Cloud and edge: the technology that enables 5G to deliver on its promises

By leveraging cloud capabilities, edge computing brings computing power and storage closer to where the data is generated and consumed. Whether that means deploying the enterprise on-premises or over a mobile network depends on the application requirements, but – like the real estate market – it’s all about location, location, location. It’s also a complete reversal of the trend towards centralization we’ve seen in recent years to reduce costs and stay in control.

To be clear, edge computing is not an entirely new concept. Distributed cloud and other similar technologies are already being used by players, including major media streaming providers around the world. But with the arrival of 5G comes a whole new level of network features, and in turn, a whole new world of opportunity. And without bringing consumption and processing capabilities closer together, the full promise of 5G for customers and consumers simply cannot be realized. As we often say, “Without edge computing, 5G is just faster 4G.”

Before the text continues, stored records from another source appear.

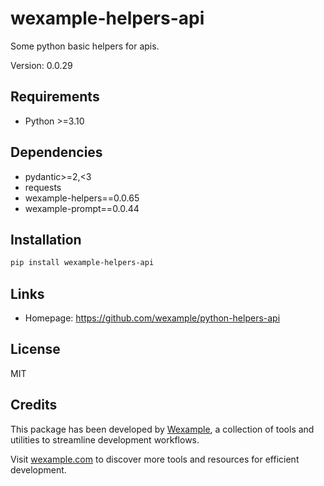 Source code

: # wexample-helpers-api

Some python basic helpers for apis.

Version: 0.0.29

## Requirements

- Python >=3.10

## Dependencies

- pydantic>=2,<3
- requests
- wexample-helpers==0.0.65
- wexample-prompt==0.0.44

## Installation

```bash
pip install wexample-helpers-api
```

## Links

- Homepage: https://github.com/wexample/python-helpers-api

## License

MIT
## Credits

This package has been developed by [Wexample](https://wexample.com), a collection of tools and utilities to streamline development workflows.

Visit [wexample.com](https://wexample.com) to discover more tools and resources for efficient development. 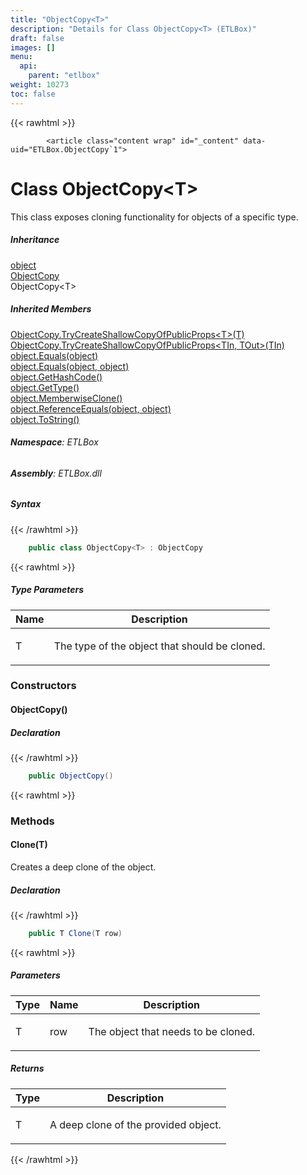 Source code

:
 ```yaml
---
title: "ObjectCopy<T>"
description: "Details for Class ObjectCopy<T> (ETLBox)"
draft: false
images: []
menu:
  api:
    parent: "etlbox"
weight: 10273
toc: false
---
```


{{< rawhtml >}}

            <article class="content wrap" id="_content" data-uid="ETLBox.ObjectCopy`1">
  <h1 id="ETLBox_ObjectCopy_1" data-uid="ETLBox.ObjectCopy`1" class="text-break">Class ObjectCopy&lt;T&gt;
</h1>
  <div class="markdown level0 summary"><p>This class exposes cloning functionality for objects of a specific type.</p>
</div>
  <div class="markdown level0 conceptual"></div>
  <div class="inheritance">
    <h5>Inheritance</h5>
    <div class="level0"><a class="xref" href="https://learn.microsoft.com/dotnet/api/system.object">object</a></div>
    <div class="level1"><a class="xref" href="/api/etlbox/objectcopy">ObjectCopy</a></div>
    <div class="level2"><span class="xref">ObjectCopy&lt;T&gt;</span></div>
  </div>
  <div class="inheritedMembers">
    <h5>Inherited Members</h5>
    <div>
      <a class="xref" href="/api/etlbox/objectcopy#ETLBox_ObjectCopy_TryCreateShallowCopyOfPublicProps__1___0_">ObjectCopy.TryCreateShallowCopyOfPublicProps&lt;T&gt;(T)</a>
    </div>
    <div>
      <a class="xref" href="/api/etlbox/objectcopy#ETLBox_ObjectCopy_TryCreateShallowCopyOfPublicProps__2___0_">ObjectCopy.TryCreateShallowCopyOfPublicProps&lt;TIn, TOut&gt;(TIn)</a>
    </div>
    <div>
      <a class="xref" href="https://learn.microsoft.com/dotnet/api/system.object.equals#system-object-equals(system-object)">object.Equals(object)</a>
    </div>
    <div>
      <a class="xref" href="https://learn.microsoft.com/dotnet/api/system.object.equals#system-object-equals(system-object-system-object)">object.Equals(object, object)</a>
    </div>
    <div>
      <a class="xref" href="https://learn.microsoft.com/dotnet/api/system.object.gethashcode">object.GetHashCode()</a>
    </div>
    <div>
      <a class="xref" href="https://learn.microsoft.com/dotnet/api/system.object.gettype">object.GetType()</a>
    </div>
    <div>
      <a class="xref" href="https://learn.microsoft.com/dotnet/api/system.object.memberwiseclone">object.MemberwiseClone()</a>
    </div>
    <div>
      <a class="xref" href="https://learn.microsoft.com/dotnet/api/system.object.referenceequals">object.ReferenceEquals(object, object)</a>
    </div>
    <div>
      <a class="xref" href="https://learn.microsoft.com/dotnet/api/system.object.tostring">object.ToString()</a>
    </div>
  </div>
<h6><strong>Namespace</strong>: ETLBox</h6>
  <h6><strong>Assembly</strong>: ETLBox.dll</h6>
  <h5 id="ETLBox_ObjectCopy_1_syntax">Syntax</h5>
{{< /rawhtml >}}

```C#
    public class ObjectCopy<T> : ObjectCopy
```

{{< rawhtml >}}
  <h5 class="typeParameters">Type Parameters</h5>
  <table class="table table-bordered table-condensed">
    <thead>
      <tr>
        <th>Name</th>
        <th>Description</th>
      </tr>
    </thead>
    <tbody>
      <tr>
        <td><span class="parametername">T</span></td>
        <td><p>The type of the object that should be cloned.</p>
</td>
      </tr>
    </tbody>
  </table>
  <h3 id="constructors">Constructors
</h3>
  <a id="ETLBox_ObjectCopy_1__ctor_" data-uid="ETLBox.ObjectCopy`1.#ctor*"></a>
  <h4 id="ETLBox_ObjectCopy_1__ctor" data-uid="ETLBox.ObjectCopy`1.#ctor">ObjectCopy()</h4>
  <div class="markdown level1 summary"></div>
  <div class="markdown level1 conceptual"></div>
  <h5 class="declaration">Declaration</h5>
{{< /rawhtml >}}

```C#
    public ObjectCopy()
```

{{< rawhtml >}}
  <h3 id="methods">Methods
</h3>
  <a id="ETLBox_ObjectCopy_1_Clone_" data-uid="ETLBox.ObjectCopy`1.Clone*"></a>
  <h4 id="ETLBox_ObjectCopy_1_Clone__0_" data-uid="ETLBox.ObjectCopy`1.Clone(`0)">Clone(T)</h4>
  <div class="markdown level1 summary"><p>Creates a deep clone of the object.</p>
</div>
  <div class="markdown level1 conceptual"></div>
  <h5 class="declaration">Declaration</h5>
{{< /rawhtml >}}

```C#
    public T Clone(T row)
```

{{< rawhtml >}}
  <h5 class="parameters">Parameters</h5>
  <table class="table table-bordered table-condensed">
    <thead>
      <tr>
        <th>Type</th>
        <th>Name</th>
        <th>Description</th>
      </tr>
    </thead>
    <tbody>
      <tr>
        <td><span class="xref">T</span></td>
        <td><span class="parametername">row</span></td>
        <td><p>The object that needs to be cloned.</p>
</td>
      </tr>
    </tbody>
  </table>
  <h5 class="returns">Returns</h5>
  <table class="table table-bordered table-condensed">
    <thead>
      <tr>
        <th>Type</th>
        <th>Description</th>
      </tr>
    </thead>
    <tbody>
      <tr>
        <td><span class="xref">T</span></td>
        <td><p>A deep clone of the provided object.</p>
</td>
      </tr>
    </tbody>
  </table>

{{< /rawhtml >}}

So how can CSPs deliver the end-to-end capabilities, bring the network and edge together, and position themselves to make the most of these early opportunities? For starters, here are five key interdependent areas to consider when it comes to defining and deploying your edge computing solutions.


When it comes to the edge infrastructure layer, we’re talking about where the compute, storage and application hosting is: bringing the cloud to the edge. Unlike other network infrastructure, edge infrastructure is not about bringing in a set of servers or static machines on which to install your application. It’s about introducing a way to manage things – similar to how you would manage cloud capabilities today, but at the edge, in a distributed environment.

Because reliability will be critical for edge applications, the infrastructure needs to be footprint-flexible, efficient and automated. Depending on the application requirements, the infrastructure can be on-premises or in the CSP networks, where the telco workloads and 3PP OTT applications are hosted with limited local management. To support diverse applications, it is essential that the infrastructure also supports multi- and hybrid cloud.


Edge orchestration comes down to resource distribution and configuration. You can’t just have hundreds of places in one country with edge workloads, and have all applications deployed in all locations at all times – it would be resource-intensive and way too expensive. Since the edge is naturally smaller than a centralized location, it is a resource-constrained environment. This makes it vital to map the topology taking into account the capabilities of all the different sites in the network, identify the best location for an application and continuously monitor it for optimal use.

We call this “Smart Workload Placement” – using algorithms to weigh up how to deliver the best capabilities where they are needed most, and find that sweet spot where the cost of deploying an application in a multi cloud infrastructure are offset by the benefits it would deliver. Dynamic resource allocation and ensuring that data flows and information get to the right place are critical to the effective functioning of applications at the edge, especially in a multi-cloud environment.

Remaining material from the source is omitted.